Re: [PATCH v1 0/3] Speed up boot with faster linear map creation

From: Ryan Roberts
Date: Wed Mar 27 2024 - 06:43:28 EST


On 27/03/2024 10:09, Ard Biesheuvel wrote:
> Hi Ryan,
>
> On Tue, 26 Mar 2024 at 12:15, Ryan Roberts <ryan.roberts@xxxxxxx> wrote:
>>
>> Hi All,
>>
>> It turns out that creating the linear map can take a significant proportion of
>> the total boot time, especially when rodata=full. And a large portion of the
>> time it takes to create the linear map is issuing TLBIs. This series reworks the
>> kernel pgtable generation code to significantly reduce the number of TLBIs. See
>> each patch for details.
>>
>> The below shows the execution time of map_mem() across a couple of different
>> systems with different RAM configurations. We measure after applying each patch
>> and show the improvement relative to base (v6.9-rc1):
>>
>> | Apple M2 VM | Ampere Altra| Ampere Altra| Ampere Altra
>> | VM, 16G | VM, 64G | VM, 256G | Metal, 512G
>> ---------------|-------------|-------------|-------------|-------------
>> | ms (%) | ms (%) | ms (%) | ms (%)
>> ---------------|-------------|-------------|-------------|-------------
>> base | 151 (0%) | 2191 (0%) | 8990 (0%) | 17443 (0%)
>> no-cont-remap | 77 (-49%) | 429 (-80%) | 1753 (-80%) | 3796 (-78%)
>> no-alloc-remap | 77 (-49%) | 375 (-83%) | 1532 (-83%) | 3366 (-81%)
>> lazy-unmap | 63 (-58%) | 330 (-85%) | 1312 (-85%) | 2929 (-83%)
>>
>> This series applies on top of v6.9-rc1. All mm selftests pass. I haven't yet
>> tested all VA size configs (although I don't anticipate any issues); I'll do
>> this as part of followup.
>>
>
> These are very nice results!
>
> Before digging into the details: do we still have a strong case for
> supporting contiguous PTEs and PMDs in these routines?

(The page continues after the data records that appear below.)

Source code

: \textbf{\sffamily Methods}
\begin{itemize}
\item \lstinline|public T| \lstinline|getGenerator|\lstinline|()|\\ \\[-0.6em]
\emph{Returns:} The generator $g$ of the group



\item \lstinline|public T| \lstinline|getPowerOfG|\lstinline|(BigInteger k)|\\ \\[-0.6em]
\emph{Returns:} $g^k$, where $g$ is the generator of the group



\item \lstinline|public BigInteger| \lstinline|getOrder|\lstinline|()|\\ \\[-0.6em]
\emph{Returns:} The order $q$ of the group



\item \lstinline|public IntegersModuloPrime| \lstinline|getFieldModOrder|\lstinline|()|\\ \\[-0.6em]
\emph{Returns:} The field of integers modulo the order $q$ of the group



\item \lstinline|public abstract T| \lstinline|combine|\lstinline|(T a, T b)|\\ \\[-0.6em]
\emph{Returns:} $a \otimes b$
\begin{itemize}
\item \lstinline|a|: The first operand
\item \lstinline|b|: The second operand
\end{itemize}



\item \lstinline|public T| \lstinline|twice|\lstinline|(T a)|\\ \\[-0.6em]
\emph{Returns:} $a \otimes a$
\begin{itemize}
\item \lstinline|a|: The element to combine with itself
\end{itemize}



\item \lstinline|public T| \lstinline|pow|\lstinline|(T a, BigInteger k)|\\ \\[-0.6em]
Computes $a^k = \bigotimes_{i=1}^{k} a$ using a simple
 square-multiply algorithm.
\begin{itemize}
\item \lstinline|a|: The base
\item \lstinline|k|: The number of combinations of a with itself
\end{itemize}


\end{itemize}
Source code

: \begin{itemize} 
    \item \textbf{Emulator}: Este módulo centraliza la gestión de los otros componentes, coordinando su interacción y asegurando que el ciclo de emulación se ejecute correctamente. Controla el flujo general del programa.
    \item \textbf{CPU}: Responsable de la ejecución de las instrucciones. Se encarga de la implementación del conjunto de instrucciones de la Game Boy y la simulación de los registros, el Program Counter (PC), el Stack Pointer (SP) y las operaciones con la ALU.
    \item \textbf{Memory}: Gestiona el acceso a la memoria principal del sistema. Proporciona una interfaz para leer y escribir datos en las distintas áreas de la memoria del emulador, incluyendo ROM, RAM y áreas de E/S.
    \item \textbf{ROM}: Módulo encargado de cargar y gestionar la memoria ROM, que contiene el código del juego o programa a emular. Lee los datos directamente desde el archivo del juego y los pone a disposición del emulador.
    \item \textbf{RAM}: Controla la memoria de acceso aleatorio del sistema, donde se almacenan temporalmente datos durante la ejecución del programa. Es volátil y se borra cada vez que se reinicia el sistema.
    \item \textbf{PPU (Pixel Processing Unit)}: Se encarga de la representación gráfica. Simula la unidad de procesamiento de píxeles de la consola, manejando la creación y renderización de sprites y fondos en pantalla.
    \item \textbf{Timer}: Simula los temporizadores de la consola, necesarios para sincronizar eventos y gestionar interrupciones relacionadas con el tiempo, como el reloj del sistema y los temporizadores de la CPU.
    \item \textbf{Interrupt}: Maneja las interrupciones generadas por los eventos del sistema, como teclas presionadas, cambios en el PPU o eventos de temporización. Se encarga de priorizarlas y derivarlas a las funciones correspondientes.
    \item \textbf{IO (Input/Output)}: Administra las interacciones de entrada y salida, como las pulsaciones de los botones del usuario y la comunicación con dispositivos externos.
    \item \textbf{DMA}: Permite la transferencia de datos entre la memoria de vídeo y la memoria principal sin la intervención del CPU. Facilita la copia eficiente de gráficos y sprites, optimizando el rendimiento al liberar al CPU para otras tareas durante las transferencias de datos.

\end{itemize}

We are currently using contptes and pmds for the linear map when rodata=[on|off]
IIRC? I don't see a need to remove the capability personally.

Also I was talking with Mark R yesterday and he suggested that an even better
solution might be to create a temp pgtable that maps the linear map with pmds,
switch to it, then create the real pgtable that maps the linear map with ptes,
then switch to that. The benefit being that we can avoid the fixmap entirely
when creating the second pgtable - we think this would likely be significantly
faster still.

My second patch adds the infrastructure to make this possible. But your changes
for LPA2 make it significantly more effort; since that change we are now using
the swapper pgtable when we populate the linear map into it - the kernel is
already mapped and that isn't done in paging_init() anymore. So I'm not quite
sure how we can easily make that work at the moment.

Thanks,
Ryan